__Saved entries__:

--------

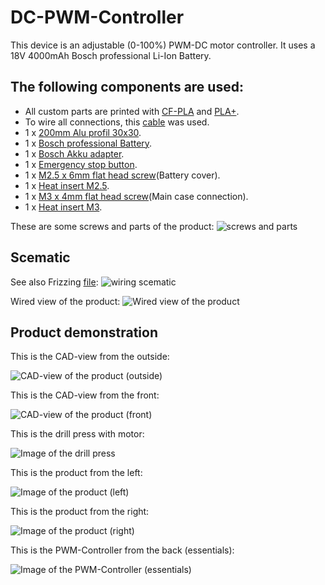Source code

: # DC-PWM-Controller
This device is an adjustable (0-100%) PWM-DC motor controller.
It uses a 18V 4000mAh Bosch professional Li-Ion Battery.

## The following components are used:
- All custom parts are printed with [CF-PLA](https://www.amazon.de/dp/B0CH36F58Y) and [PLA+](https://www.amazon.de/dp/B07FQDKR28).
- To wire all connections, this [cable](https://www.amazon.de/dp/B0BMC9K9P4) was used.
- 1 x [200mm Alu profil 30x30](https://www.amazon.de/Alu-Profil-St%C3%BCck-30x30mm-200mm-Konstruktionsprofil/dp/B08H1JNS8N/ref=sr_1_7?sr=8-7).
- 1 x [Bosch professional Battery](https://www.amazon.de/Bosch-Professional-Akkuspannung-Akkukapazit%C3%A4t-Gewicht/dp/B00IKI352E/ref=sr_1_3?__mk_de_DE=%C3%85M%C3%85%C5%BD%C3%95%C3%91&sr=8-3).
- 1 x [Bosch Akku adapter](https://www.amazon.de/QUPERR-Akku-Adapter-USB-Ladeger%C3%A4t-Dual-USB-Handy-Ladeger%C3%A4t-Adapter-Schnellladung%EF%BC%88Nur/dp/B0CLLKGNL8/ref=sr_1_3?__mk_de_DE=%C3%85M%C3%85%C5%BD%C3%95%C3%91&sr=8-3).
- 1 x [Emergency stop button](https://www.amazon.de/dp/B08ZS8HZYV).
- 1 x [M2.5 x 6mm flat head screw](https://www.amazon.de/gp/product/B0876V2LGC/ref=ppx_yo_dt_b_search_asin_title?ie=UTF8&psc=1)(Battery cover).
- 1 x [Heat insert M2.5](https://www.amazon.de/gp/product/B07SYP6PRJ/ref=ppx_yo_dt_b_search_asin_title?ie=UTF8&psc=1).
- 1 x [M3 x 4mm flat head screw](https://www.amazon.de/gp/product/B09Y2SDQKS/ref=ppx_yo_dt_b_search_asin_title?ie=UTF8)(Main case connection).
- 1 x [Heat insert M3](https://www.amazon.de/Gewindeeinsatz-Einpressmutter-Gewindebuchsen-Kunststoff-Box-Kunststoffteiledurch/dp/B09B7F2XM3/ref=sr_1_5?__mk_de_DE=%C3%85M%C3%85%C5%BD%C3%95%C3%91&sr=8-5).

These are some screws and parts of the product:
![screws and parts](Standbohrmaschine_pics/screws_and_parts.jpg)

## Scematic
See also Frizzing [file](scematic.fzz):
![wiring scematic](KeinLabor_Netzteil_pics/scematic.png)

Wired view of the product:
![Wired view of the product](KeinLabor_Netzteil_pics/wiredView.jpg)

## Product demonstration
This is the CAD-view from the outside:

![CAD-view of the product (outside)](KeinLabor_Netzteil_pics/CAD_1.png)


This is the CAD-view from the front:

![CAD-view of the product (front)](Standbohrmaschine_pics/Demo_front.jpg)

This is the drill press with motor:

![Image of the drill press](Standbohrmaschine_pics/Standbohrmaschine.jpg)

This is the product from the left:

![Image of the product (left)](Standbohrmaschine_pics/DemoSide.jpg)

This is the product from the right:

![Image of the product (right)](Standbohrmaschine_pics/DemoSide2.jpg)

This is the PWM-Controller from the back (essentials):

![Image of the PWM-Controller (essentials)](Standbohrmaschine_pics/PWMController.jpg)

--------

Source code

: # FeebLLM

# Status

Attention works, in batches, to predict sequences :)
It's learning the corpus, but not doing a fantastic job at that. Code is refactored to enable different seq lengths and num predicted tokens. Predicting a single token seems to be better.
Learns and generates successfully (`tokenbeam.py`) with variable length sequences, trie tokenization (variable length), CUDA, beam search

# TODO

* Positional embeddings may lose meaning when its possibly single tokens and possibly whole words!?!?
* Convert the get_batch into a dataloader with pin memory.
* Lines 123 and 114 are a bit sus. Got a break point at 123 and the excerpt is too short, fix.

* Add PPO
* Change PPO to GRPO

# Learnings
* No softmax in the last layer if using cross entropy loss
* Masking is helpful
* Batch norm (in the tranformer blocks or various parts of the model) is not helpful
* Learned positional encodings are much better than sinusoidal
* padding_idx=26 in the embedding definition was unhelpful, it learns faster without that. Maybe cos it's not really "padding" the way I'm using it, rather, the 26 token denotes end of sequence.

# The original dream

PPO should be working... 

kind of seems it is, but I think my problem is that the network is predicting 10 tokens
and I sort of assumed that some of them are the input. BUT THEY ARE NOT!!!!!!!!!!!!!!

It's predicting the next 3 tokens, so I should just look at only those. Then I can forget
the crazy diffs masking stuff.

--------

__Problem to solve__:
One stretch of the lines above is wanted, from the line that contains "Attention works, in" through the line that contains "It's learning the". Output it exactly.

__Written reply__:
Attention works, in batches, to predict sequences :)
It's learning the corpus, but not doing a fantastic job at that. Code is refactored to enable different seq lengths and num predicted tokens. Predicting a single token seems to be better.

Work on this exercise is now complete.